▶ [Task instructions]:
Find all the lines in the material below with the word "article", and copy them.

[Listed entries — start]

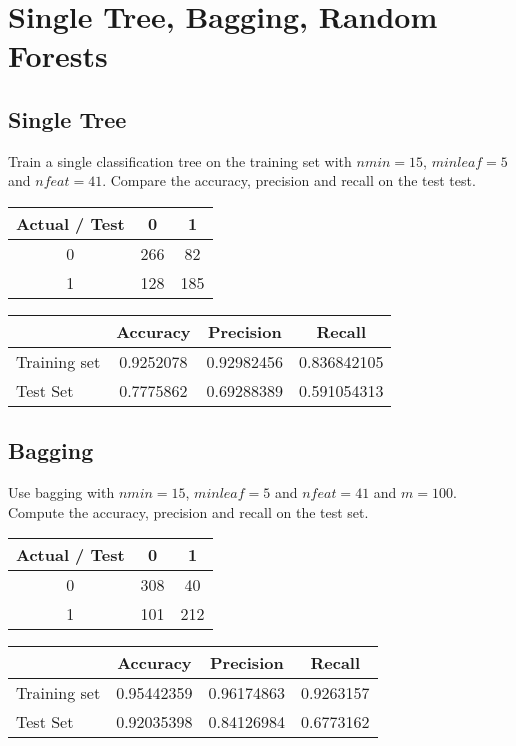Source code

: \documentclass[a4paper,12pt]{article}
\begin{document}
\section{Single Tree, Bagging, Random Forests}

\subsection{Single Tree}
Train a single classification tree on the training set with $nmin=15$, $minleaf=5$ and $nfeat=41$.
 Compare the accuracy, precision and recall on the test test.
 
\begin{table}[h!]
\centering
	\begin{tabular}{c||c|c}
	Actual / Test & 0 & 1 \\ \hline \hline
	0 & 266 & 82 \\ \hline
	1 & 128 & 185
	\end{tabular}
\end{table}

\begin{table}[h!]
\centering
	\begin{tabular}{l||c|c|c}
	& Accuracy & Precision & Recall \\ \hline \hline
	Training set & 0.9252078 & 0.92982456 & 0.836842105 \\ \hline
	Test Set & 0.7775862 & 0.69288389 & 0.591054313
	\end{tabular}
\end{table}

\subsection{Bagging}
Use bagging with $nmin=15$, $minleaf=5$ and $nfeat=41$ and $m = 100$.
Compute the accuracy, precision and recall on the test set.

\begin{table}[h!]
\centering
	\begin{tabular}{c||c|c}
	Actual / Test & 0 & 1 \\ \hline \hline
	0 & 308 & 40 \\ \hline
	1 & 101 & 212
	\end{tabular}
\end{table}

\begin{table}[h!]
\centering
	\begin{tabular}{l||c|c|c}
	& Accuracy & Precision & Recall \\ \hline \hline
	Training set & 0.95442359 & 0.96174863 & 0.9263157 \\ \hline
	Test Set & 0.92035398 & 0.84126984 & 0.6773162
	\end{tabular}
\end{table}
\end{document}

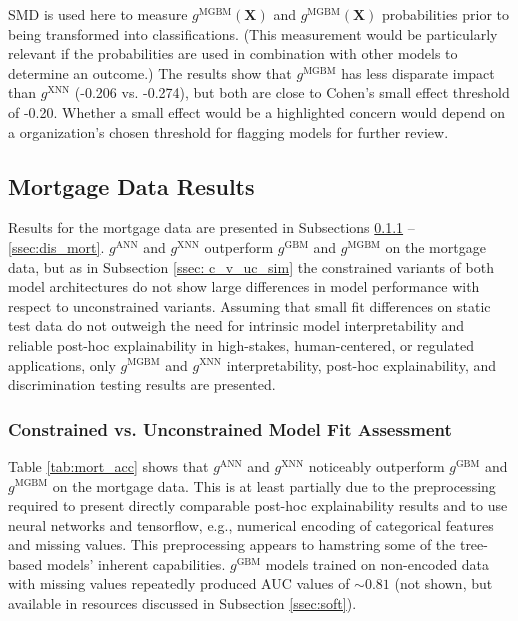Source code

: \documentclass[information,article,submit,moreauthors,pdftex]{definitions/mdpi}
\begin{document}
\noindent SMD is used here to measure $g^\text{MGBM}(\mathbf{X})$ and $g^\text{MGBM}(\mathbf{X})$ probabilities prior to being transformed into classifications.  (This measurement would be particularly relevant if the probabilities are used in combination with other models to determine an outcome.)  The results show that $g^\text{MGBM}$ has less disparate impact than $g^\text{XNN}$ (-0.206 vs. -0.274), but both are close to Cohen’s small effect threshold of -0.20. Whether a small effect would be a highlighted concern would depend on a organization’s chosen threshold for flagging models for further review. 

\subsection{Mortgage Data Results}

Results for the mortgage data are presented in Subsections \ref{ssec:c_v_uc_mort} -- \ref{ssec:dis_mort}.  $g^\text{ANN}$ and $g^\text{XNN}$ outperform $g^\text{GBM}$ and $g^\text{MGBM}$ on the mortgage data, but as in Subsection \ref{ssec: c_v_uc_sim} the constrained variants of both model architectures do not show large differences in model performance with respect to unconstrained variants. Assuming that small fit differences on static test data do not outweigh the need for intrinsic model interpretability and reliable post-hoc explainability in high-stakes, human-centered, or regulated applications, only $g^\text{MGBM}$ and $g^\text{XNN}$ interpretability, post-hoc explainability, and discrimination testing results are presented. 

\subsubsection{Constrained vs. Unconstrained Model Fit Assessment}\label{ssec:c_v_uc_mort}

Table \ref{tab:mort_acc} shows that $g^\text{ANN}$ and $g^\text{XNN}$ noticeably outperform $g^\text{GBM}$ and $g^\text{MGBM}$ on the mortgage data. This is at least partially due to the preprocessing required to present directly comparable post-hoc explainability results and to use neural networks and tensorflow, e.g., numerical encoding of categorical features and missing values. This preprocessing appears to hamstring some of the tree-based models' inherent capabilities. $g^\text{GBM}$ models trained on non-encoded data with missing values repeatedly produced AUC values of $\sim0.81$ (not shown, but available in resources discussed in Subsection \ref{ssec:soft}). 
\end{document}
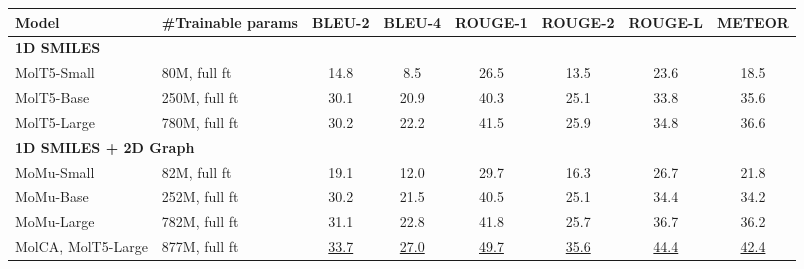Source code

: \documentclass[11pt]{article}
\begin{document}
\begin{table*}[t]
    \centering
    \small
    \begin{subtable}[t]{\textwidth}
    \setlength{\tabcolsep}{4pt}
    \centering
    \small
    \begin{tabular}{llcccccc} \toprule
    Model                  & \#Trainable params       & BLEU-2               & BLEU-4               & ROUGE-1              & ROUGE-2              & ROUGE-L              & METEOR               \\\midrule
    \multicolumn{2}{l}{\textbf{1D SMILES}}            & \multicolumn{1}{l}{} & \multicolumn{1}{l}{} & \multicolumn{1}{l}{} & \multicolumn{1}{l}{} & \multicolumn{1}{l}{} & \multicolumn{1}{l}{} \\
    MolT5-Small            & 80M, full ft                      & 14.8                 & 8.5                  & 26.5                 & 13.5                 & 23.6                 & 18.5                 \\
    MolT5-Base             & 250M, full ft                     & 30.1                 & 20.9                 & 40.3                & 25.1                 & 33.8                 & 35.6                 \\
    MolT5-Large            & 780M, full ft                     & 30.2                 & 22.2                 & 41.5                & 25.9                 & 34.8                 & 36.6                 \\\midrule
    \multicolumn{2}{l}{\textbf{1D SMILES + 2D Graph}} &                      &                      &                      &                      &                      &                      \\
    MoMu-Small             & 82M, full ft                      & 19.1                 & 12.0                 & 29.7                 & 16.3                 & 26.7                 & 21.8                 \\
    MoMu-Base              & 252M, full ft                     & 30.2                 & 21.5                 & 40.5                 & 25.1                 & 34.4                 & 34.2                 \\
    MoMu-Large             & 782M, full ft                     & 31.1                 & 22.8                 & 41.8                 & 25.7                 & 36.7                 & 36.2                 \\
    MolCA, MolT5-Large & \multicolumn{1}{l}{877M, full ft} & \underline{33.7} & \underline{27.0} & \underline{49.7} & \underline{35.6} & \underline{44.4} & \underline{42.4} \\

\end{tabular}
\end{subtable}
\end{table*}
\end{document}
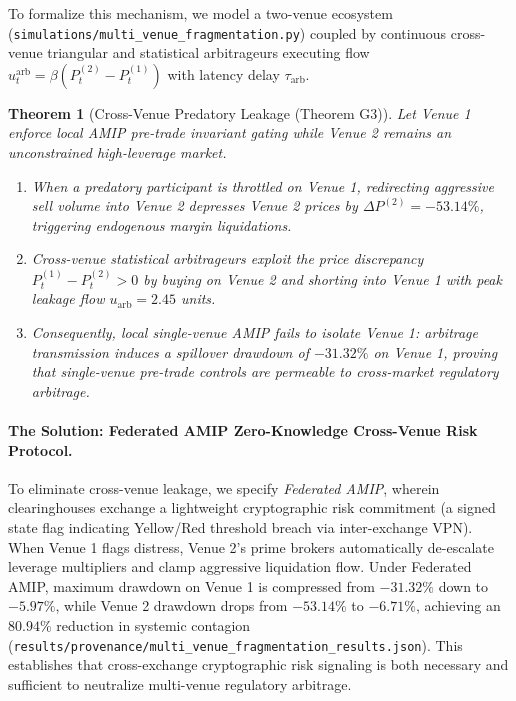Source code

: \documentclass[10pt,twocolumn,letterpaper]{article}
\newtheorem{theorem}{Theorem}[section]
\theoremstyle{definition}
\theoremstyle{remark}
\begin{document}
To formalize this mechanism, we model a two-venue ecosystem (\texttt{simulations/multi\_venue\_fragmentation.py}) coupled by continuous cross-venue triangular and statistical arbitrageurs executing flow $u_t^{\text{arb}} = \beta (P_t^{(2)} - P_t^{(1)})$ with latency delay $\tau_{\text{arb}}$.
\begin{theorem}[Cross-Venue Predatory Leakage (Theorem G3)]
\label{thm:cross_venue_leakage}
Let Venue 1 enforce local AMIP pre-trade invariant gating while Venue 2 remains an unconstrained high-leverage market. 
\begin{enumerate}
    \item When a predatory participant is throttled on Venue 1, redirecting aggressive sell volume into Venue 2 depresses Venue 2 prices by $\Delta P^{(2)} = -53.14\%$, triggering endogenous margin liquidations.
    \item Cross-venue statistical arbitrageurs exploit the price discrepancy $P_t^{(1)} - P_t^{(2)} > 0$ by buying on Venue 2 and shorting into Venue 1 with peak leakage flow $u_{\text{arb}} = 2.45$ units.
    \item Consequently, local single-venue AMIP fails to isolate Venue 1: arbitrage transmission induces a spillover drawdown of $\mathbf{-31.32\%}$ on Venue 1, proving that single-venue pre-trade controls are permeable to cross-market regulatory arbitrage.
\end{enumerate}
\end{theorem}

\paragraph{The Solution: Federated AMIP Zero-Knowledge Cross-Venue Risk Protocol.}
To eliminate cross-venue leakage, we specify \emph{Federated AMIP}, wherein clearinghouses exchange a lightweight cryptographic risk commitment (a signed state flag indicating Yellow/Red threshold breach via inter-exchange VPN). When Venue 1 flags distress, Venue 2's prime brokers automatically de-escalate leverage multipliers and clamp aggressive liquidation flow. Under Federated AMIP, maximum drawdown on Venue 1 is compressed from $-31.32\%$ down to \textbf{$-5.97\%$}, while Venue 2 drawdown drops from $-53.14\%$ to \textbf{$-6.71\%$}, achieving an \textbf{$80.94\%$} reduction in systemic contagion (\texttt{results/provenance/multi\_venue\_fragmentation\_results.json}). This establishes that cross-exchange cryptographic risk signaling is both necessary and sufficient to neutralize multi-venue regulatory arbitrage.
\end{document}
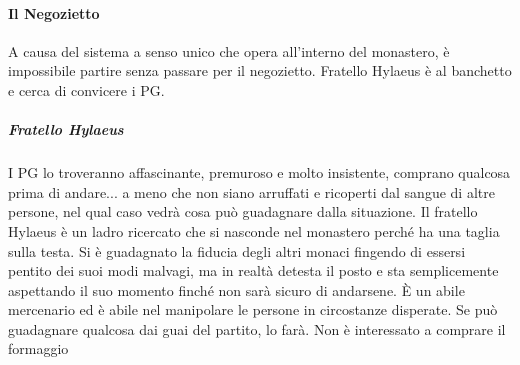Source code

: \documentclass{article}
\begin{document}
\paragraph{Il Negozietto}
A causa del sistema a senso unico che opera all'interno del monastero, è impossibile partire senza passare per il negozietto. Fratello Hylaeus è al banchetto e cerca di convicere i PG. 
\subparagraph{Fratello Hylaeus} I PG lo troveranno affascinante, premuroso e molto insistente, comprano qualcosa prima di andare... a meno che non siano arruffati e ricoperti dal sangue di altre persone, nel qual caso vedrà cosa può guadagnare dalla situazione.
Il fratello Hylaeus è un ladro ricercato che si nasconde nel monastero perché ha una taglia sulla testa. Si è guadagnato la fiducia degli altri monaci fingendo di essersi pentito dei suoi modi malvagi, ma in realtà detesta il posto e sta semplicemente aspettando il suo momento finché non sarà sicuro di andarsene. È un abile mercenario ed è abile nel manipolare le persone in circostanze disperate. Se può guadagnare qualcosa dai guai del partito, lo farà. Non è interessato a comprare il formaggio
\end{document}
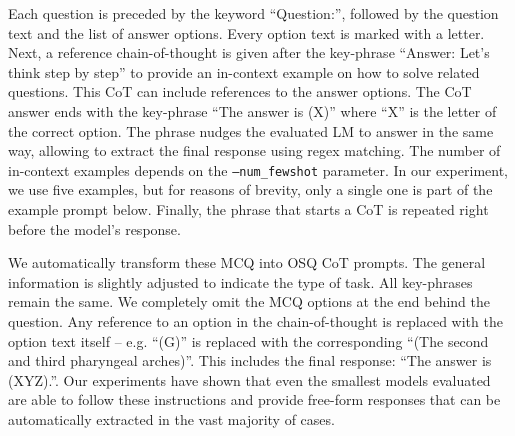 Each question is preceded by the keyword ``Question:'', followed by the question text and the list of answer options. Every option text is marked with a letter. Next, a reference chain-of-thought is given after the key-phrase ``Answer: Let's think step by step'' to provide an in-context example on how to solve related questions. This CoT can include references to the answer options. The CoT answer ends with the key-phrase ``The answer is (X)'' where ``X'' is the letter of the correct option. The phrase nudges the evaluated LM to answer in the same way, allowing to extract the final response using regex matching. The number of in-context examples depends on the \texttt{--num\_fewshot} parameter. In our experiment, we use five examples, but for reasons of brevity, only a single one is part of the example prompt below. Finally, the phrase that starts a CoT is repeated right before the model's response.

We automatically transform these MCQ into OSQ CoT prompts. The general information is slightly adjusted to indicate the type of task. All key-phrases remain the same. We completely omit the MCQ options at the end behind the question. Any reference to an option in the chain-of-thought is replaced with the option text itself -- e.g. ``(G)'' is replaced with the corresponding ``(The second and third pharyngeal arches)''. This includes the final response: ``The answer is (XYZ).''. Our experiments have shown that even the smallest models evaluated are able to follow these instructions and provide free-form responses that can be automatically extracted in the vast majority of cases. 


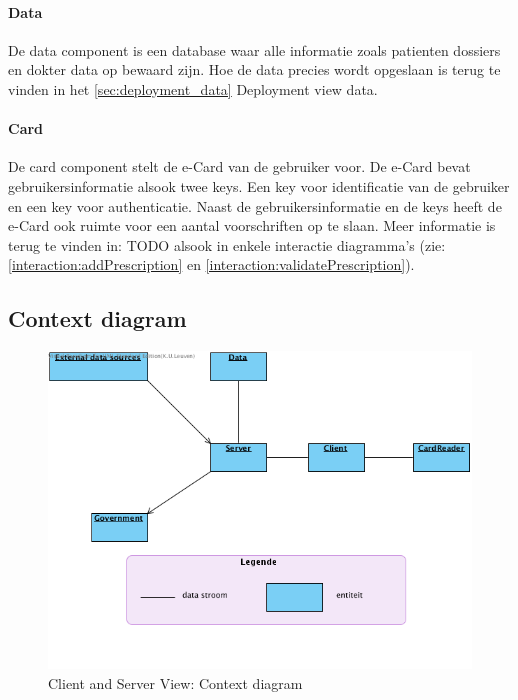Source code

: \documentclass[a4paper,10pt]{article}
\begin{document}
\paragraph{Data}
De data component is een database waar alle informatie zoals patienten dossiers en dokter data op bewaard zijn.  Hoe de data precies wordt opgeslaan is terug te vinden in het \ref{sec:deployment_data} Deployment view data.

\paragraph{Card}
De card component stelt de e-Card van de gebruiker voor.  De e-Card bevat gebruikersinformatie alsook twee keys.  Een key voor identificatie van de gebruiker en een key voor authenticatie.  Naast de gebruikersinformatie en de keys heeft de e-Card ook ruimte voor een aantal voorschriften op te slaan.  Meer informatie is terug te vinden in: TODO alsook in enkele interactie diagramma's (zie: \ref{interaction:addPrescription} en \ref{interaction:validatePrescription}).

\subsection{Context diagram}

\begin{figure}[!ht]
  \includegraphics[width=\textwidth]{../images/ClientServer_Context.png}
  \caption{Client and Server View: Context diagram}
\end{figure}
\end{document}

[Listed entries — finish]

▶ [Written solution]:
: \documentclass[a4paper,12pt]{article}
: \documentclass[information,article,submit,moreauthors,pdftex]{definitions/mdpi}
: \documentclass[11pt]{article}
: \documentclass[10pt,twocolumn,letterpaper]{article}
: \documentclass{article}
: \documentclass[a4paper,10pt]{article}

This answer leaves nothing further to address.